(Collected data)
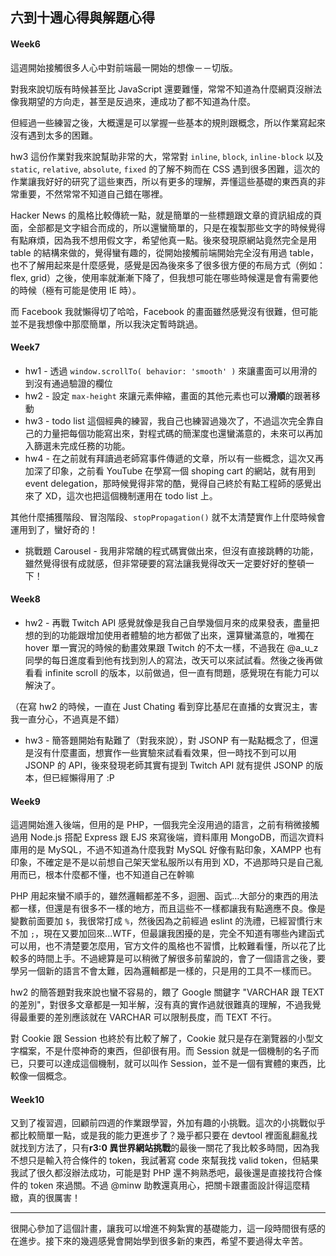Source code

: ## 六到十週心得與解題心得

#### Week6

這週開始接觸很多人心中對前端最一開始的想像－－切版。

對我來說切版有時候甚至比 JavaScript 還要難懂，常常不知道為什麼網頁沒辦法像我期望的方向走，甚至是反過來，連成功了都不知道為什麼。

但經過一些練習之後，大概還是可以掌握一些基本的規則跟概念，所以作業寫起來沒有遇到太多的困難。

hw3 這份作業對我來說幫助非常的大，常常對 `inline`, `block`, `inline-block` 以及 `static`, `relative`, `absolute`, `fixed` 的了解不夠而在 CSS 遇到很多困難，這次的作業讓我好好的研究了這些東西，所以有更多的理解，弄懂這些基礎的東西真的非常重要，不然常常不知道自己錯在哪裡。

Hacker News 的風格比較傳統一點，就是簡單的一些標題跟文章的資訊組成的頁面，全部都是文字組合而成的，所以還蠻簡單的，只是在複製那些文字的時候覺得有點麻煩，因為我不想用假文字，希望他真一點。後來發現原網站竟然完全是用 table 的結構來做的，覺得蠻有趣的，從開始接觸前端開始完全沒有用過 table，也不了解用起來是什麼感覺，感覺是因為後來多了很多很方便的布局方式（例如：flex, grid）之後，使用率就漸漸下降了，但我想可能在哪些時候還是會有需要他的時候（極有可能是使用 IE 時）。

而 Facebook 我就懶得切了哈哈，Facebook 的畫面雖然感覺沒有很難，但可能並不是我想像中那麼簡單，所以我決定暫時跳過。

#### Week7

- hw1 - 透過 `window.scrollTo( behavior: 'smooth' )` 來讓畫面可以用滑的到沒有通過驗證的欄位
- hw2 - 設定 `max-height` 來讓元素伸縮，畫面的其他元素也可以**滑順**的跟著移動
- hw3 - todo list 這個經典的練習，我自己也練習過幾次了，不過這次完全靠自己的力量把每個功能寫出來，對程式碼的簡潔度也還蠻滿意的，未來可以再加入篩選未完成任務的功能。
- hw4 - 在之前就有拜讀過老師寫事件傳遞的文章，所以有一些概念，這次又再加深了印象，之前看 YouTube 在學寫一個 shoping cart 的網站，就有用到 event delegation，那時候覺得非常的酷，覺得自己終於有點工程師的感覺出來了 XD，這次也把這個機制運用在 todo list 上。

其他什麼捕獲階段、冒泡階段、`stopPropagation()` 就不太清楚實作上什麼時候會運用到了，蠻好奇的！

- 挑戰題 Carousel - 我用非常醜的程式碼實做出來，但沒有直接跳轉的功能，雖然覺得很有成就感，但非常硬要的寫法讓我覺得改天一定要好好的整頓一下！

#### Week8

- hw2 - 再戰 Twitch API 感覺就像是我自己自學幾個月來的成果發表，盡量把想的到的功能跟增加使用者體驗的地方都做了出來，還算蠻滿意的，唯獨在 hover 單一實況的時候的動畫效果跟 Twitch 的不太一樣，不過我在 @a_u_z 同學的每日進度看到他有找到別人的寫法，改天可以來試試看。然後之後再做看看 infinite scroll 的版本，以前做過，但一直有問題，感覺現在有能力可以解決了。

（在寫 hw2 的時候，一直在 Just Chating 看到穿比基尼在直播的女實況主，害我一直分心，不過真是不錯）

- hw3 - 簡答題開始有點難了（對我來說），對 JSONP 有一點點概念了，但還是沒有什麼畫面，想實作一些實驗來試看看效果，但一時找不到可以用 JSONP 的 API，後來發現老師其實有提到 Twitch API 就有提供 JSONP 的版本，但已經懶得用了 :P

#### Week9

這週開始進入後端，但用的是 PHP，一個我完全沒用過的語言，之前有稍微接觸過用 Node.js 搭配 Express 跟 EJS 來寫後端，資料庫用 MongoDB，而這次資料庫用的是 MySQL，不過不知道為什麼我對 MySQL 好像有點印象，XAMPP 也有印象，不確定是不是以前想自己架天堂私服所以有用到 XD，不過那時只是自己亂用而已，根本什麼都不懂，也不知道自己在幹嘛

PHP 用起來蠻不順手的，雖然邏輯都差不多，迴圈、函式…大部分的東西的用法都一樣，但還是有很多不一樣的地方，而且這些不一樣都讓我有點適應不良。像是變數前面要加 `$`，我很常打成 `%`，然後因為之前經過 eslint 的洗禮，已經習慣行末不加 `;`，現在又要加回來...WTF，但最讓我困擾的是，完全不知道有哪些內建函式可以用，也不清楚要怎麼用，官方文件的風格也不習慣，比較難看懂，所以花了比較多的時間上手。不過總算是可以稍微了解很多前輩說的，會了一個語言之後，要學另一個新的語言不會太難，因為邏輯都是一樣的，只是用的工具不一樣而已。

hw2 的簡答題對我來說也蠻不容易的，餵了 Google 關鍵字 "VARCHAR 跟 TEXT 的差別"，對很多文章都是一知半解，沒有真的實作過就很難真的理解，不過我覺得最重要的差別應該就在 VARCHAR 可以限制長度，而 TEXT 不行。

對 Cookie 跟 Session 也終於有比較了解了，Cookie 就只是存在瀏覽器的小型文字檔案，不是什麼神奇的東西，但卻很有用。而 Session 就是一個機制的名子而已，只要可以達成這個機制，就可以叫作 Session，並不是一個有實體的東西，比較像一個概念。

#### Week10

又到了複習週，回顧前四週的作業跟學習，外加有趣的小挑戰。這次的小挑戰似乎都比較簡單一點，或是我的能力更進步了？幾乎都只要在 devtool 裡面亂翻亂找就找到方法了，只有**r3:0 異世界網站挑戰**的最後一關花了我比較多時間，因為我不想只是輸入符合條件的 token，我試著寫 code 來幫我找 valid token，但結果我試了很久都沒辦法成功，可能是對 PHP 還不夠熟悉吧，最後還是直接找符合條件的 token 來過關。不過 @minw 助教還真用心，把關卡跟畫面設計得這麼精緻，真的很厲害！

-----
很開心參加了這個計畫，讓我可以增進不夠紮實的基礎能力，這一段時間很有感的在進步。接下來的幾週感覺會開始學到很多新的東西，希望不要過得太辛苦。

• **What is needed**: Pull every line with "list" from the records.

• **Solved problem**:
- hw3 - todo list 這個經典的練習，我自己也練習過幾次了，不過這次完全靠自己的力量把每個功能寫出來，對程式碼的簡潔度也還蠻滿意的，未來可以再加入篩選未完成任務的功能。
- hw4 - 在之前就有拜讀過老師寫事件傳遞的文章，所以有一些概念，這次又再加深了印象，之前看 YouTube 在學寫一個 shoping cart 的網站，就有用到 event delegation，那時候覺得非常的酷，覺得自己終於有點工程師的感覺出來了 XD，這次也把這個機制運用在 todo list 上。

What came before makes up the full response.